April 14, 2021
Recent News

Villages Severely Affected by Floods in Chin State

20 October 2010: A sharp rise in rainfalls across Chin State in recent days has brought damages to paddy fields, flooding houses in Southern part and causing landslides that affect communication and transport.

In Aibur village of Thangtlang Township, more than 45 percent of paddy fields belonging to about 70 families has been flooded and all crops completely destroyed, with an estimated total acre of 44.20.

The amount of paddy rice destroyed by the flood in Aibur village alone is estimated to be 7145 tins (1 tin is equivalent to 16kg of cleaned rice).

Earlier this month in Paletwa, at least 300 people of about 90 households were left homeless after their houses were inundated or destroyed after a flood from the Kaladan River in Southern Chin State following an unusual downpour.

One villager was reportedly drowned in Paletwa Township, according to Khonumthung News. Pu Huat Kam, of Congthia village, died as he was suddenly swept away by flash floods while on his way home from his farm.

Last Saturday, Pu Tial Awi, of Congthia village, lost his life during an attempt to swim across the Bawinu river while returning home from a trip to Mizoram, India with his two friends. His body has not been recovered until today.

“Because of heavy rains for several days, roads have been severely affected and transport communication becomes very difficult for people, especially villagers, to travel. At the same, rice price has been going up recently and the situation here is getting worse,” a community leader in Thantlang told Chinland Guardian.

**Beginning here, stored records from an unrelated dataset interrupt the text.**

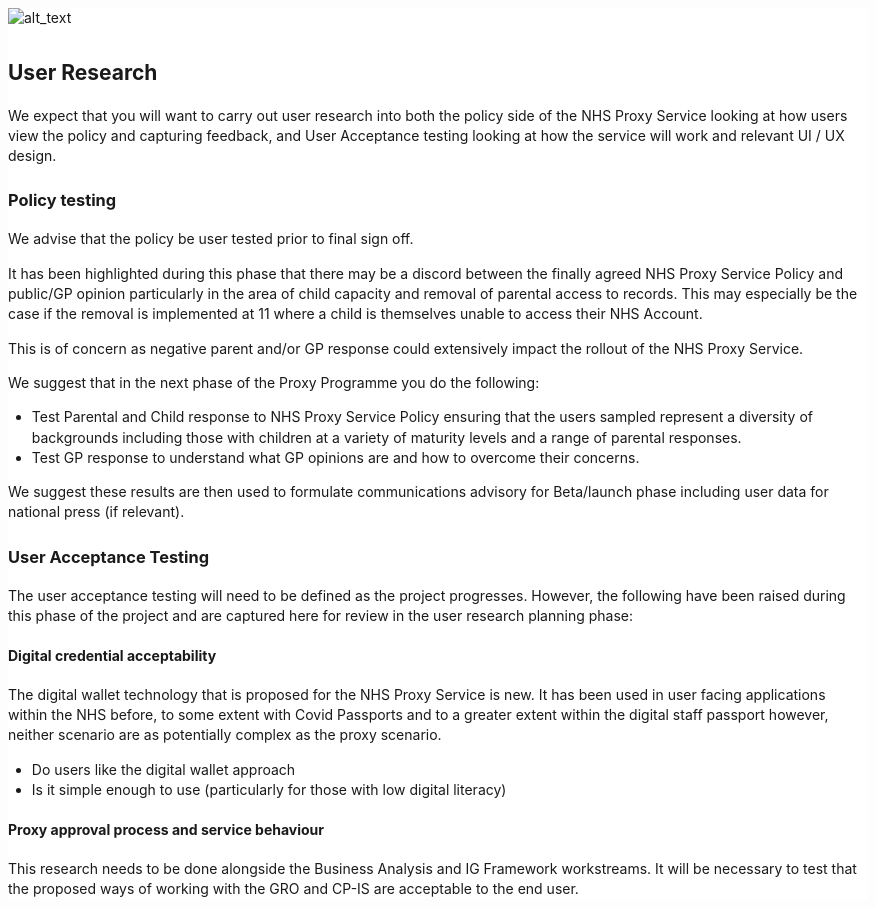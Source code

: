 
![alt_text](images/image33.png "image_tooltip")




##  User Research

We expect that you will want to carry out user research into both the policy side of the NHS Proxy Service looking at how users view the policy and capturing feedback, and User Acceptance testing looking at how the service will work and relevant UI / UX design. 


### Policy testing

We advise that the policy be user tested prior to final sign off.

It has been highlighted during this phase that there may be a discord between the finally agreed NHS Proxy Service Policy and public/GP opinion particularly in the area of child capacity and removal of parental access to records. This may especially be the case if the removal is implemented at 11 where a child is themselves unable to access their NHS Account. 

This is of concern as negative parent and/or GP response could extensively impact the rollout of the NHS Proxy Service. 

We suggest that in the next phase of the Proxy Programme you do the following:



* Test Parental and Child response to NHS Proxy Service Policy ensuring that the users sampled represent a diversity of backgrounds including those with children at a variety of maturity levels and a range of parental responses.
* Test GP response to understand what GP opinions are and how to overcome their concerns.

We suggest these results are then used to formulate communications advisory for Beta/launch phase including user data for national press (if relevant).



### User Acceptance Testing

The user acceptance testing will need to be defined as the project progresses. However, the following have been raised during this phase of the project and are captured here for review in the user research planning phase:


#### Digital credential acceptability

The digital wallet technology that is proposed for the NHS Proxy Service is new. It has been used in user facing applications within the NHS before, to some extent with Covid Passports and to a greater extent within the digital staff passport however, neither scenario are as potentially complex as the proxy scenario.

* Do users like the digital wallet approach 
* Is it simple enough to use (particularly for those with low digital literacy)

#### Proxy approval process and service behaviour

This research needs to be done alongside the Business Analysis and IG Framework workstreams. It will be necessary to test that the proposed ways of working with the GRO and CP-IS are acceptable to the end user.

Chin people from townships including Paletwa, Kanpetlet, Mindat and Matupi are currently facing bamboo-and-rat-related food crisis while others in the Northern parts of Chin State have just recovered from the devastating phenomenon, locally called Mautam.

There has been growing concern among Chin subsistence farmers whose crops have been destroyed by the floods and bad weather this year just before the harvest.